Work required -> Keep the pictures out, please, and set down every record exactly.

Records ->

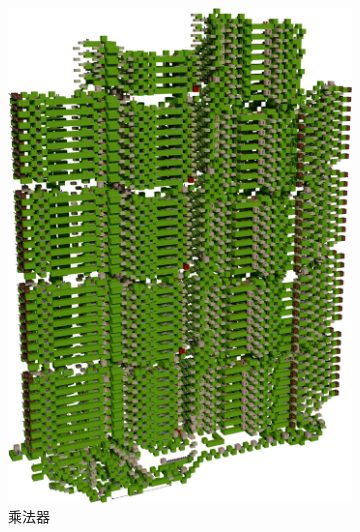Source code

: \documentclass[UTF8,12pt,punct=kaiming,fontset=none]{ctexart}
\begin{document}
\begin{figure}[H]
    \centering
    \begin{subfigure}{3in}
        \label{fig7:a} %
        \includegraphics[width=\linewidth]{R4PTS.png}
        \caption{乘法器}
    \end{subfigure}
    \hspace{1in}%
    \begin{subfigure}{1.5in}
        \label{fig7:subfig:b} %

\end{subfigure}
\end{figure}
\end{document}
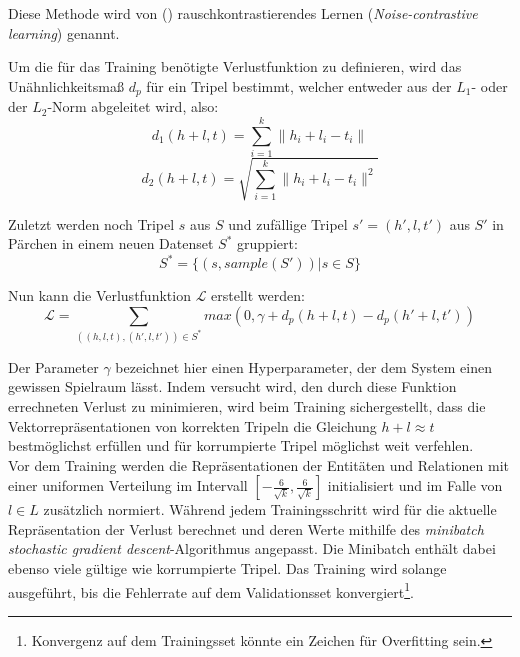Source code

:Diese Methode wird von (\cite{bordes2013translating}) rauschkontrastierendes Lernen (\emph{Noise-contrastive learning})
genannt.

Um die für das Training benötigte Verlustfunktion zu definieren, wird das Unähnlichkeitsmaß $d_p$ für ein Tripel bestimmt, welcher
entweder aus der $L_1$- oder der $L_2$-Norm abgeleitet wird, also:
\begin{equation}
    d_1(h + l, t) = \sum_{i=1}^k \| h_i + l_i - t_i \|
\end{equation}
\begin{equation}
    d_2(h + l, t) = \sqrt{\sum_{i=1}^k \| h_i + l_i - t_i \|^2}
\end{equation}

Zuletzt werden noch Tripel $s$ aus $S$ und zufällige Tripel $s'=(h', l, t')$ aus $S'$ in Pärchen in einem neuen Datenset $S^*$ gruppiert:
\begin{equation}
  S^* = \{(s, sample(S'))| s \in S\}
\end{equation}

Nun kann die Verlustfunktion $\mathcal{L}$ erstellt werden:
\begin{equation}\label{form:lossf}
  \mathcal{L} = \sum_{((h,l,t), (h', l, t')) \in S^*} max(0, \gamma + d_p(h + l, t) - d_p(h' + l, t'))
\end{equation}

Der Parameter $\gamma$ bezeichnet hier einen Hyperparameter, der dem System einen gewissen Spielraum lässt. Indem versucht
wird, den durch diese Funktion errechneten Verlust zu minimieren, wird beim Training sichergestellt, dass die Vektorrepräsentationen
von korrekten Tripeln die Gleichung $h + l \approx t$ bestmöglichst erfüllen und für korrumpierte Tripel möglichst weit
verfehlen.\\

Vor dem Training werden die Repräsentationen der Entitäten und Relationen mit einer uniformen Verteilung im Intervall
$[-\frac{6}{\sqrt{k}}, \frac{6}{\sqrt{k}}]$ initialisiert und im Falle von $l \in L$ zusätzlich normiert. Während jedem
Trainingsschritt wird für die aktuelle Repräsentation der Verlust berechnet und deren Werte mithilfe des
\emph{minibatch stochastic gradient descent}-Algorithmus angepasst. Die Minibatch enthält dabei ebenso viele gültige wie korrumpierte Tripel.
Das Training wird solange ausgeführt, bis die Fehlerrate auf dem Validationsset konvergiert\footnote{Konvergenz auf dem
Trainingsset könnte ein Zeichen für Overfitting sein.}.\\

Finished task ->
Source code

: \documentclass[UTF8,12pt,punct=kaiming,fontset=none]{ctexart}
\begin{document}
\begin{figure}[H]
    \centering
    \begin{subfigure}{3in}
        \label{fig7:a} %
        \includegraphics[width=\linewidth]{R4PTS.png}
        \caption{乘法器}
    \end{subfigure}
    \hspace{1in}%
    \begin{subfigure}{1.5in}
        \label{fig7:subfig:b} %

\end{subfigure}
\end{figure}
\end{document}
Source code

:Diese Methode wird von (\cite{bordes2013translating}) rauschkontrastierendes Lernen (\emph{Noise-contrastive learning})
genannt.

Um die für das Training benötigte Verlustfunktion zu definieren, wird das Unähnlichkeitsmaß $d_p$ für ein Tripel bestimmt, welcher
entweder aus der $L_1$- oder der $L_2$-Norm abgeleitet wird, also:
\begin{equation}
    d_1(h + l, t) = \sum_{i=1}^k \| h_i + l_i - t_i \|
\end{equation}
\begin{equation}
    d_2(h + l, t) = \sqrt{\sum_{i=1}^k \| h_i + l_i - t_i \|^2}
\end{equation}

Zuletzt werden noch Tripel $s$ aus $S$ und zufällige Tripel $s'=(h', l, t')$ aus $S'$ in Pärchen in einem neuen Datenset $S^*$ gruppiert:
\begin{equation}
  S^* = \{(s, sample(S'))| s \in S\}
\end{equation}

Nun kann die Verlustfunktion $\mathcal{L}$ erstellt werden:
\begin{equation}\label{form:lossf}
  \mathcal{L} = \sum_{((h,l,t), (h', l, t')) \in S^*} max(0, \gamma + d_p(h + l, t) - d_p(h' + l, t'))
\end{equation}

Der Parameter $\gamma$ bezeichnet hier einen Hyperparameter, der dem System einen gewissen Spielraum lässt. Indem versucht
wird, den durch diese Funktion errechneten Verlust zu minimieren, wird beim Training sichergestellt, dass die Vektorrepräsentationen
von korrekten Tripeln die Gleichung $h + l \approx t$ bestmöglichst erfüllen und für korrumpierte Tripel möglichst weit
verfehlen.\\

Vor dem Training werden die Repräsentationen der Entitäten und Relationen mit einer uniformen Verteilung im Intervall
$[-\frac{6}{\sqrt{k}}, \frac{6}{\sqrt{k}}]$ initialisiert und im Falle von $l \in L$ zusätzlich normiert. Während jedem
Trainingsschritt wird für die aktuelle Repräsentation der Verlust berechnet und deren Werte mithilfe des
\emph{minibatch stochastic gradient descent}-Algorithmus angepasst. Die Minibatch enthält dabei ebenso viele gültige wie korrumpierte Tripel.
Das Training wird solange ausgeführt, bis die Fehlerrate auf dem Validationsset konvergiert\footnote{Konvergenz auf dem
Trainingsset könnte ein Zeichen für Overfitting sein.}.\\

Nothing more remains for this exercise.